When I think of healthy habits I automatically think of exercise. I find that I have no time to exercise during tax season, but I do keep a pair of dumb bells near my bed and do several sets of arms exercises at random times over the course of the season. When Tobi, our Maltipoo, was living I would take him for a walk after work if the weather cooperated. It couldn’t be too hot or too cold because one of us was a wimp. Most recently, I was exercising 2-3 days a week at Orange Theory Fitness, but I’ve let my membership lapse. I enjoyed the challenge, but the class times were not convenient and the membership cost was significant – not to mention the sweating. Why does exercise involve so much sweating?
I drink hot tea instead of coffee. I drink it in the mornings, afternoon and evenings. They say tea is a healthy choice, but that’s not why I drink it. I enjoy tea. I enjoy boiling the water. I enjoy waiting for the tea to steep ( or “sleep” as my husband says when he’s made a pot for me). I enjoy sipping it from a teacup – although a mug will do. Getting a good cup of tea in a restaurant is an “iffy” proposition, but that’s a post for another day.

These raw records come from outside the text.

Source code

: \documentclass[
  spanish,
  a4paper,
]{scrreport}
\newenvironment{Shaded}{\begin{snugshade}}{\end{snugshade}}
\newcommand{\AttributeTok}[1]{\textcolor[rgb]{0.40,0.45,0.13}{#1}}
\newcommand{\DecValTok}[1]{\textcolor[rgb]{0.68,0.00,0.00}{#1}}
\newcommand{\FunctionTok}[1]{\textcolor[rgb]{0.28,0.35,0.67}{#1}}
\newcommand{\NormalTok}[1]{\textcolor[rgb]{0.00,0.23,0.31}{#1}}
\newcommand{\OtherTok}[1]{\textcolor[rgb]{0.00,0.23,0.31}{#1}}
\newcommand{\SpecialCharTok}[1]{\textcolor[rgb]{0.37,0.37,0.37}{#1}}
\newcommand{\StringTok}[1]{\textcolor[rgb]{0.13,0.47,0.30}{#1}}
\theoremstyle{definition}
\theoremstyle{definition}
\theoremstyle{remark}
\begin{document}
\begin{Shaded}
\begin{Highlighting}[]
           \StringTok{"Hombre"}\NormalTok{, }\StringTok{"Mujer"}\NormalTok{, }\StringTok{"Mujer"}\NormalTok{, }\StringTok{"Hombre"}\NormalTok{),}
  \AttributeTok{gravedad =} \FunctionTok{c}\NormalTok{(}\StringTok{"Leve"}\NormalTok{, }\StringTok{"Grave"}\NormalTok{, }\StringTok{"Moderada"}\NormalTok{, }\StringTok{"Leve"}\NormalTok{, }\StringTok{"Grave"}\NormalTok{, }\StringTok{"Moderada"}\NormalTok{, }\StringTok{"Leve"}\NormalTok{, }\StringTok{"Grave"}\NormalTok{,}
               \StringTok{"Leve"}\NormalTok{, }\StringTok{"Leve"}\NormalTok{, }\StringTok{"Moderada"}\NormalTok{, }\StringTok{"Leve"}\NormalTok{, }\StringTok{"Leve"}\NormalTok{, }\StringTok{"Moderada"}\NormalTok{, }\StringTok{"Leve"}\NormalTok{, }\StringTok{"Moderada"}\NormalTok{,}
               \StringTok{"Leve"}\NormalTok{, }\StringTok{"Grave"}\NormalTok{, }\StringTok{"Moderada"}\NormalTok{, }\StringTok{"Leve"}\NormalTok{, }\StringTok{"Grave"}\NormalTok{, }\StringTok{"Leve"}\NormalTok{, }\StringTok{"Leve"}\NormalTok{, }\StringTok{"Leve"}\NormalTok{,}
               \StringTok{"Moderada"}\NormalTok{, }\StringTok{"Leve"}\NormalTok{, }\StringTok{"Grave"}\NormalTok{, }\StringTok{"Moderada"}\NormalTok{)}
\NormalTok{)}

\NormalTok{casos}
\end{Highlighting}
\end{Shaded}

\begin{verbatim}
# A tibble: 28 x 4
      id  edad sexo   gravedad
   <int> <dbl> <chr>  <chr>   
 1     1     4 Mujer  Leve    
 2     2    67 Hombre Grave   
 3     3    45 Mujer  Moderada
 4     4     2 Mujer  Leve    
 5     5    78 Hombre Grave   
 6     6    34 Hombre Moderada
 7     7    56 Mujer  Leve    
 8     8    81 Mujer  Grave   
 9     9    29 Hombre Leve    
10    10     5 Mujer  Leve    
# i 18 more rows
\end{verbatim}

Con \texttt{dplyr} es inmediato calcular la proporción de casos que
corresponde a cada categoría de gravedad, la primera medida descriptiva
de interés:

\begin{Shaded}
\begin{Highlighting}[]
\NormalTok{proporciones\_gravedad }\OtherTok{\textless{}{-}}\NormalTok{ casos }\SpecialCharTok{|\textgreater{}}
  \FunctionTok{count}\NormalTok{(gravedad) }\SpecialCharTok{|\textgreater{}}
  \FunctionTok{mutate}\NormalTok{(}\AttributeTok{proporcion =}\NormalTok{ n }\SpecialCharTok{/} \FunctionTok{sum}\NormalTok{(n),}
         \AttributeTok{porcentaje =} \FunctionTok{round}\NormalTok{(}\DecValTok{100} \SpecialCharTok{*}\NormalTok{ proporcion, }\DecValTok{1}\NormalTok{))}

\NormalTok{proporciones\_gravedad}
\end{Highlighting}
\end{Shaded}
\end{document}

I try to get seven hours of sleep each night, not because it’s healthy – it’s at the lowest end of the recommended range for my age – but because I can’t function without it. Even in college I had to turn the lights out no later than 11:00. I drove my roommate crazy; she would stay up all night studying while I went to bed at a decent hour. I always did better on tests than she did. I never could convince her that adequate sleep was the key to testing well.
For the last few months, my refrigerator has been the home to a variety of fresh fruit and vegetables from our local CSA. Country Gardens Farm has been in the community for years. Mike and Judy previously operated a garden center, and Mike did a landscape plan for me years ago. Our children actually went to elementary school together, but this is the first year I’ve participated in the CSA. A coworker and I have split a large share. We’ve enjoyed kale, carrots, arugula, strawberries, peaches, radishes (Did you know you could saute them? Delicious!), turnips and turnip greens, mushrooms, potatoes (both sweet and red), and beets. We’ve just signed up for the summer session and yesterday they had the first tomatoes and blueberries of the season. It’s been lovely to open the refrigerator and see the variety and beauty of the homegrown food.